START Material provided

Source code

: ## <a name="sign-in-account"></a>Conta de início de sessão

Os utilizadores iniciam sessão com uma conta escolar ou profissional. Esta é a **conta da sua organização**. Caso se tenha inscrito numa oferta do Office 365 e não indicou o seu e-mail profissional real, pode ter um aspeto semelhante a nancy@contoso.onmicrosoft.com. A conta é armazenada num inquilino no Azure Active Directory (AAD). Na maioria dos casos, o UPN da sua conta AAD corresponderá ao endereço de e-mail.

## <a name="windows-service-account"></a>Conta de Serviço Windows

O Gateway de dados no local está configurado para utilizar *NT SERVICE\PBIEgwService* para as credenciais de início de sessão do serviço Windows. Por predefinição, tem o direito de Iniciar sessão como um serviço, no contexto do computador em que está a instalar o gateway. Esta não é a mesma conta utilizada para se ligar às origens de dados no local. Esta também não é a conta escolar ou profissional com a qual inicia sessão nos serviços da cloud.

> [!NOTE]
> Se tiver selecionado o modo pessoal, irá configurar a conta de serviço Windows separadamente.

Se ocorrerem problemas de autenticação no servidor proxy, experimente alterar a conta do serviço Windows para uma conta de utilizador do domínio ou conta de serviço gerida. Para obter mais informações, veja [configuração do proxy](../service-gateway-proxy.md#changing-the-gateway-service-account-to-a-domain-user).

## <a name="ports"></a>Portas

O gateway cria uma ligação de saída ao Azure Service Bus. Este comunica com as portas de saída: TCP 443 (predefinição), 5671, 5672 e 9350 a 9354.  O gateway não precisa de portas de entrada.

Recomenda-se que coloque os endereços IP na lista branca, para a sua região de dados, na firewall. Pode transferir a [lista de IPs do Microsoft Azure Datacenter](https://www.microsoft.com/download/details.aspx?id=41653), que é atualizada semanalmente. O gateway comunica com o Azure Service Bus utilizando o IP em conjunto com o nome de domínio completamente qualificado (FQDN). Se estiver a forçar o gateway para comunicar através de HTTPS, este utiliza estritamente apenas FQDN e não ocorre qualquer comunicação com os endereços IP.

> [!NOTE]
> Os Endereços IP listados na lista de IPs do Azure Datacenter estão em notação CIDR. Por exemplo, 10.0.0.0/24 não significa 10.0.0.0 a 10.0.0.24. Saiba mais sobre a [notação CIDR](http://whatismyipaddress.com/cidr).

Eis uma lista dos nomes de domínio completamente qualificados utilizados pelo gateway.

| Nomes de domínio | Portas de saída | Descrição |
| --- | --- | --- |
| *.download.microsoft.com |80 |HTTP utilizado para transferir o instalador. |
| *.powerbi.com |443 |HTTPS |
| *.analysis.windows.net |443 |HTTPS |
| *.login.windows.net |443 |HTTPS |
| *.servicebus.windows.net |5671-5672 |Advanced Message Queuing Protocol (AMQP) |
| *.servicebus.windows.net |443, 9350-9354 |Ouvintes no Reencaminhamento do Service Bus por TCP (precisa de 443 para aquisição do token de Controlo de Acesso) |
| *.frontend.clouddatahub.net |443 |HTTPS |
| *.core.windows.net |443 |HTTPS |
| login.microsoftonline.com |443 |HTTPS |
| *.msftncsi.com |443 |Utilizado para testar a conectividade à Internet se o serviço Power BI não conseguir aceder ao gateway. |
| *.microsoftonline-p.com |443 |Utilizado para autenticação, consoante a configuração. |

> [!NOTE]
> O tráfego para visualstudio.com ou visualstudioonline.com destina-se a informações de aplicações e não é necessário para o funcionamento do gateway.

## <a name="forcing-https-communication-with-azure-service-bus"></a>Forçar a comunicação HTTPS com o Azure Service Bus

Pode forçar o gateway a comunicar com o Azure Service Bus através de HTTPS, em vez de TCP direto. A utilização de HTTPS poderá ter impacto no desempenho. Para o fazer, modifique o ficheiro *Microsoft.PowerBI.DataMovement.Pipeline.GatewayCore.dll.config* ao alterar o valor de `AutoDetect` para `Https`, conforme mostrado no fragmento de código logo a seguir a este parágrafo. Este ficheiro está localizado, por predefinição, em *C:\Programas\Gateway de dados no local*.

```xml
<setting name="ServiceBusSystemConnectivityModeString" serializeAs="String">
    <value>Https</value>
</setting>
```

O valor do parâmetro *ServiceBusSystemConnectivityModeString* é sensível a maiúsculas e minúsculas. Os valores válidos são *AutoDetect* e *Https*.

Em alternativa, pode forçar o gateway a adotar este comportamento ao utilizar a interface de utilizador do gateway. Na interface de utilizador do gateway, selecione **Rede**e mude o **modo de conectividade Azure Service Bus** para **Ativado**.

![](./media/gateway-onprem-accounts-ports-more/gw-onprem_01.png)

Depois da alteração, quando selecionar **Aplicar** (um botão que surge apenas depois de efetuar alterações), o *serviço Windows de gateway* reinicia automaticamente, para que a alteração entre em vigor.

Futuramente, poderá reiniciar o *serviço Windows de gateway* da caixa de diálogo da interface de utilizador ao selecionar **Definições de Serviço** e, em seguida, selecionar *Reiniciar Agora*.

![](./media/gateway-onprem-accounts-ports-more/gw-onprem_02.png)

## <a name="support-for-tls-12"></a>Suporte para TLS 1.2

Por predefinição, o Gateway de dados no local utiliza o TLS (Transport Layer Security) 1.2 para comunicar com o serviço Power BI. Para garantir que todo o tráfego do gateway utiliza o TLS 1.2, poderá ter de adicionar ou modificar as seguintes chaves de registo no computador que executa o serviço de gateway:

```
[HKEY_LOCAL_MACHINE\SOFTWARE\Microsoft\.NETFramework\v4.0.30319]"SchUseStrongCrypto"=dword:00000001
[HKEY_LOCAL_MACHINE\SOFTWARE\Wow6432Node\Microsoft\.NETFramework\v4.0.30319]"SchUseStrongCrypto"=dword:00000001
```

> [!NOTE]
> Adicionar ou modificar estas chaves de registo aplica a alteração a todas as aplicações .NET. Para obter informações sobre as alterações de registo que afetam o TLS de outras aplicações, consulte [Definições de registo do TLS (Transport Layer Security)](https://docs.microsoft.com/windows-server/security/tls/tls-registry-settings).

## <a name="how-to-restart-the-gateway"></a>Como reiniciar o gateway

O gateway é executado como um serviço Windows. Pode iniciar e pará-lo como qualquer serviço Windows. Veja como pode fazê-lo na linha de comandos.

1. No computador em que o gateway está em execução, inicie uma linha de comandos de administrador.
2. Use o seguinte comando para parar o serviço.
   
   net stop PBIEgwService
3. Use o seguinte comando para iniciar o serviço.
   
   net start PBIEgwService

END Material provided

Task to complete: All lines above holding the word "dword" make up the answer; copy each one.

Solution for this exercise:
[HKEY_LOCAL_MACHINE\SOFTWARE\Microsoft\.NETFramework\v4.0.30319]"SchUseStrongCrypto"=dword:00000001
[HKEY_LOCAL_MACHINE\SOFTWARE\Wow6432Node\Microsoft\.NETFramework\v4.0.30319]"SchUseStrongCrypto"=dword:00000001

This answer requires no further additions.